In Harper Lee's novel To Kill a Mockingbird, Atticus Finch says, "You can never really understand a person until you consider things from his point of view, until you climb inside his skin and walk around in it." How might one defend the validity of this statement by using references from history or from other works of literature?
Examples of empathy from history:
* Some people in Britain were able to empathize with the situatiuon of the American colonialists and thus sympathized with the American revolution.
* Many people who opposed slavery were able to empathize with the slaves and imagine themselves as slaves. As Abraham Lincoln memorably said
"As I would not be a slave, so I would not be a master."
* Many men who supported the right of women to vote were able to imagine how they would feel if they were denied such a fundamental right.
* Many white supporters of the civil rights movement were able to imagine what it must be like to be a black person suffering the horrors of racism.
* Many straight people who defend the rights of gays have been able to imagine what it must be like to suffer anti-gay discrimination.
In Harper Lee's novel To Kill a Mockingbird, Atticus Finch says, "You can never really understand a person until you consider things from his point of view, until you climb inside his skin and walk around in it." Finch’s statement might be defended by citing various examples from history and literature, including the following:
- In the Old English epic poem Beowulf, Beowulf seems to empathize with old king Hrothgar, whose nation is terrorized by a monster. Later, when Beowulf is himself an old king whose nation is being terrorized by a monster, he finds himself, in a sense, literally walking in Hrothgar’s shoes.
- In Herman Melville’s novel Billy Budd, Billy seems to be able to empathize Captain Vere's sense that he has no choice but to execute Billy. Thus Billy goes willingly to his death proclaiming “God bles Captain Vere!”
- Near the very end of John Steinbeck’s novel The Grapes of Wrath, Rose of Sharon, a beautiful young woman, gives birth to a stillborn child after months of personal suffering and also seeing her family and friends suffer. Thus, when she is confronted by a man who is almost starving – a man she encounters shortly after the loss of her child, she offers him her milk-laden breasts and insists that he drink, despite his reluctance to do so:
slowly she lay down beside him. He shook his head slowly from side to side. Rose of Sharon loosened one side of the blanket and bared her breast. "You got to," she said. She squirmed closer and pulled his head close. "There!" she said. "There." Her hand moved behind his head and supported it. Her fingers moved gently in his hair. She looked up and across the barn, and her lips came together and smiled mysteriously.

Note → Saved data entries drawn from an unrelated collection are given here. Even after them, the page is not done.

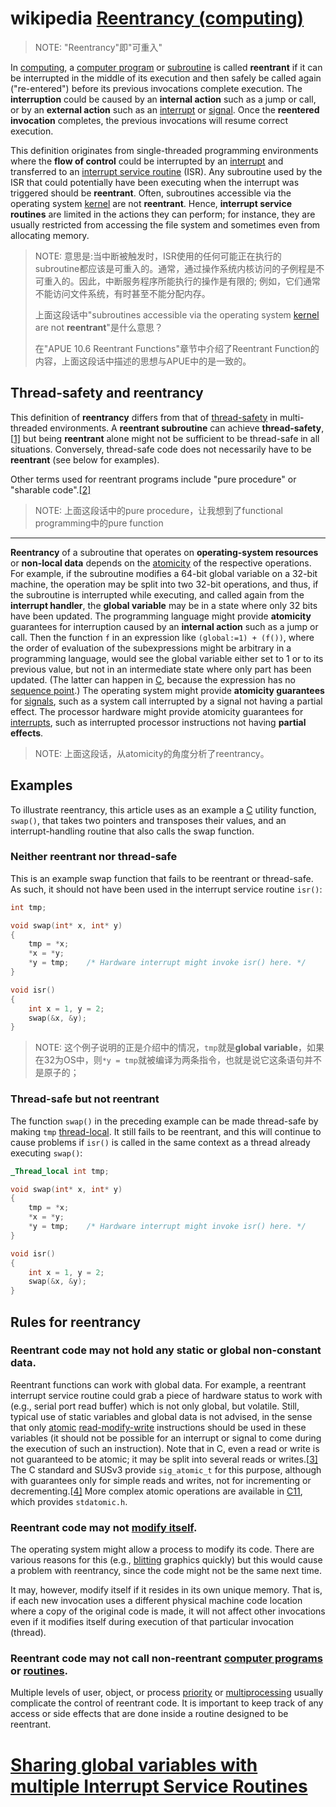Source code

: # wikipedia [Reentrancy (computing)](https://en.wikipedia.org/wiki/Reentrancy_(computing))

> NOTE: "Reentrancy"即"可重入"

In [computing](https://en.wikipedia.org/wiki/Computing), a [computer program](https://en.wikipedia.org/wiki/Computer_program) or [subroutine](https://en.wikipedia.org/wiki/Subroutine) is called **reentrant** if it can be interrupted in the middle of its execution and then safely be called again ("re-entered") before its previous invocations complete execution. The **interruption** could be caused by an **internal action** such as a jump or call, or by an **external action** such as an [interrupt](https://en.wikipedia.org/wiki/Interrupt) or [signal](https://en.wikipedia.org/wiki/Signal_(computing)). Once the **reentered invocation** completes, the previous invocations will resume correct execution.

This definition originates from single-threaded programming environments where the **flow of control** could be interrupted by an [interrupt](https://en.wikipedia.org/wiki/Interrupt) and transferred to an [interrupt service routine](https://en.wikipedia.org/wiki/Interrupt_service_routine) (ISR). Any subroutine used by the ISR that could potentially have been executing when the interrupt was triggered should be **reentrant**. Often, subroutines accessible via the operating system [kernel](https://en.wikipedia.org/wiki/Kernel_(computing)) are not **reentrant**. Hence, **interrupt service routines** are limited in the actions they can perform; for instance, they are usually restricted from accessing the file system and sometimes even from allocating memory.



> NOTE: 意思是:当中断被触发时，ISR使用的任何可能正在执行的subroutine都应该是可重入的。通常，通过操作系统内核访问的子例程是不可重入的。因此，中断服务程序所能执行的操作是有限的; 例如，它们通常不能访问文件系统，有时甚至不能分配内存。
>
> 上面这段话中"subroutines accessible via the operating system [kernel](https://en.wikipedia.org/wiki/Kernel_(computing)) are not **reentrant**"是什么意思？
>
> 在"APUE 10.6 Reentrant Functions"章节中介绍了Reentrant Function的内容，上面这段话中描述的思想与APUE中的是一致的。

## Thread-safety and reentrancy

This definition of **reentrancy** differs from that of [thread-safety](https://en.wikipedia.org/wiki/Thread-safety) in multi-threaded environments. A **reentrant subroutine** can achieve **thread-safety**,[[1\]](https://en.wikipedia.org/wiki/Reentrancy_(computing)#cite_note-FOOTNOTEKerrisk2010[httpsbooksgooglecombooksid2SAQAQAAQBAJpgPA657_657]-1) but being **reentrant** alone might not be sufficient to be thread-safe in all situations. Conversely, thread-safe code does not necessarily have to be **reentrant** (see below for examples).

Other terms used for reentrant programs include "pure procedure" or "sharable code".[[2\]](https://en.wikipedia.org/wiki/Reentrancy_(computing)#cite_note-FOOTNOTERalston20001514%E2%80%931515-2)

> NOTE: 上面这段话中的pure  procedure，让我想到了functional programming中的pure function

---

**Reentrancy** of a subroutine that operates on **operating-system resources** or **non-local data** depends on the [atomicity](https://en.wikipedia.org/wiki/Atomicity_(programming)) of the respective operations. For example, if the subroutine modifies a 64-bit global variable on a 32-bit machine, the operation may be split into two 32-bit operations, and thus, if the subroutine is interrupted while executing, and called again from the **interrupt handler**, the **global variable** may be in a state where only 32 bits have been updated. The programming language might provide **atomicity** guarantees for interruption caused by an **internal action** such as a jump or call. Then the function `f` in an expression like `(global:=1) + (f())`, where the order of evaluation of the subexpressions might be arbitrary in a programming language, would see the global variable either set to 1 or to its previous value, but not in an intermediate state where only part has been updated. (The latter can happen in [C](https://en.wikipedia.org/wiki/C_programming_language), because the expression has no [sequence point](https://en.wikipedia.org/wiki/Sequence_point).) The operating system might provide **atomicity guarantees** for [signals](https://en.wikipedia.org/wiki/Signal_(computing)), such as a system call interrupted by a signal not having a partial effect. The processor hardware might provide atomicity guarantees for [interrupts](https://en.wikipedia.org/wiki/Interrupt), such as interrupted processor instructions not having **partial effects**.

> NOTE: 上面这段话，从atomicity的角度分析了reentrancy。

## Examples

To illustrate reentrancy, this article uses as an example a [C](https://en.wikipedia.org/wiki/C_(programming_language)) utility function, `swap()`, that takes two pointers and transposes their values, and an interrupt-handling routine that also calls the swap function.

### Neither reentrant nor thread-safe

This is an example swap function that fails to be reentrant or thread-safe. As such, it should not have been used in the interrupt service routine `isr()`:

```c
int tmp;

void swap(int* x, int* y)
{
    tmp = *x;
    *x = *y;
    *y = tmp;    /* Hardware interrupt might invoke isr() here. */
}

void isr()
{
    int x = 1, y = 2;
    swap(&x, &y);
}
```

> NOTE: 这个例子说明的正是介绍中的情况，`tmp`就是**global variable**，如果在32为OS中，则`*y = tmp`就被编译为两条指令，也就是说它这条语句并不是原子的；

### Thread-safe but not reentrant

The function `swap()` in the preceding example can be made thread-safe by making `tmp` [thread-local](https://en.wikipedia.org/wiki/Thread-local_storage). It still fails to be reentrant, and this will continue to cause problems if `isr()` is called in the same context as a thread already executing `swap()`:

```c
_Thread_local int tmp;

void swap(int* x, int* y)
{
    tmp = *x;
    *x = *y;
    *y = tmp;    /* Hardware interrupt might invoke isr() here. */
}

void isr()
{
    int x = 1, y = 2;
    swap(&x, &y);
}
```







## Rules for reentrancy

### Reentrant code may not hold any static or global non-constant data.

Reentrant functions can work with global data. For example, a reentrant interrupt service routine could grab a piece of hardware status to work with (e.g., serial port read buffer) which is not only global, but volatile. Still, typical use of static variables and global data is not advised, in the sense that only [atomic](https://en.wikipedia.org/wiki/Atomic_(computer_science)) [read-modify-write](https://en.wikipedia.org/wiki/Read-modify-write) instructions should be used in these variables (it should not be possible for an interrupt or signal to come during the execution of such an instruction). Note that in C, even a read or write is not guaranteed to be atomic; it may be split into several reads or writes.[[3\]](https://en.wikipedia.org/wiki/Reentrancy_(computing)#cite_note-Preshing_(2013)-3) The C standard and SUSv3 provide `sig_atomic_t` for this purpose, although with guarantees only for simple reads and writes, not for incrementing or decrementing.[[4\]](https://en.wikipedia.org/wiki/Reentrancy_(computing)#cite_note-FOOTNOTEKerrisk2010[httpsbooksgooglecombooksid2SAQAQAAQBAJpgPA428_428]-4) More complex atomic operations are available in [C11](https://en.wikipedia.org/wiki/C11_(C_standard_revision)), which provides `stdatomic.h`.



### Reentrant code may not [modify itself](https://en.wikipedia.org/wiki/Self-modifying_code).



The operating system might allow a process to modify its code. There are various reasons for this (e.g., [blitting](https://en.wikipedia.org/wiki/Blitting) graphics quickly) but this would cause a problem with reentrancy, since the code might not be the same next time.

It may, however, modify itself if it resides in its own unique memory. That is, if each new invocation uses a different physical machine code location where a copy of the original code is made, it will not affect other invocations even if it modifies itself during execution of that particular invocation (thread).

### Reentrant code may not call non-reentrant [computer programs](https://en.wikipedia.org/wiki/Computer_program) or [routines](https://en.wikipedia.org/wiki/Subroutine).

Multiple levels of user, object, or process [priority](https://en.wikipedia.org/wiki/Priority_queue) or [multiprocessing](https://en.wikipedia.org/wiki/Multiprocessing) usually complicate the control of reentrant code. It is important to keep track of any access or side effects that are done inside a routine designed to be reentrant.





# [Sharing global variables with multiple Interrupt Service Routines](https://www.microchip.com/forums/m921817.aspx)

It is precisely because Rose of Sharon has herself suffered so much and witnessed so much suffering that she knows what it must be like to be this starving man. Steinbeck’s novel is one of the great treatments of empathy (and the lack of empathy) in American literature.
- In another highly memorable example of empathy in literature, Hamlet, in Shakespeare’s Hamlet, rebukes Polonius when Polonius tells the prince that he will treat some visiting actors as they deserve to be treated. Hamlet immediately replies,
God's bodykins, man, much better! Use every man after his desert, and who should scape whipping? Use them after your own honour and dignity. The less they deserve, the more merit is in your bounty.
In other words, if we think people should be treated as they deserve to be treated, then no one at all would escape whipping, since all people are sinners. Hamlet urges Polonius, instead, to treat others as Polonius himself would wish to be treated. He should treat others with honor and dignity and merit and earn honor and dignity in turn.
- In Shakespeare’s King Lear, Lear does not fully appreciate the suffering of the poor until he experiences such suffering himself:
Poor naked wretches, wheresoe'er you are,
That bide the pelting of this pitiless storm,
How shall your houseless heads and unfed sides,
Your loop'd and window'd raggedness, defend you
From seasons such as these? O, I have ta'en
Too little care of this!
- In Mark Twain’s Huckleberry Finn, Huck in particular learns that Jim deserves respect despite the fact that Jim is black. Huck’s realization results, in part, from having lived and suffered alongside Jim.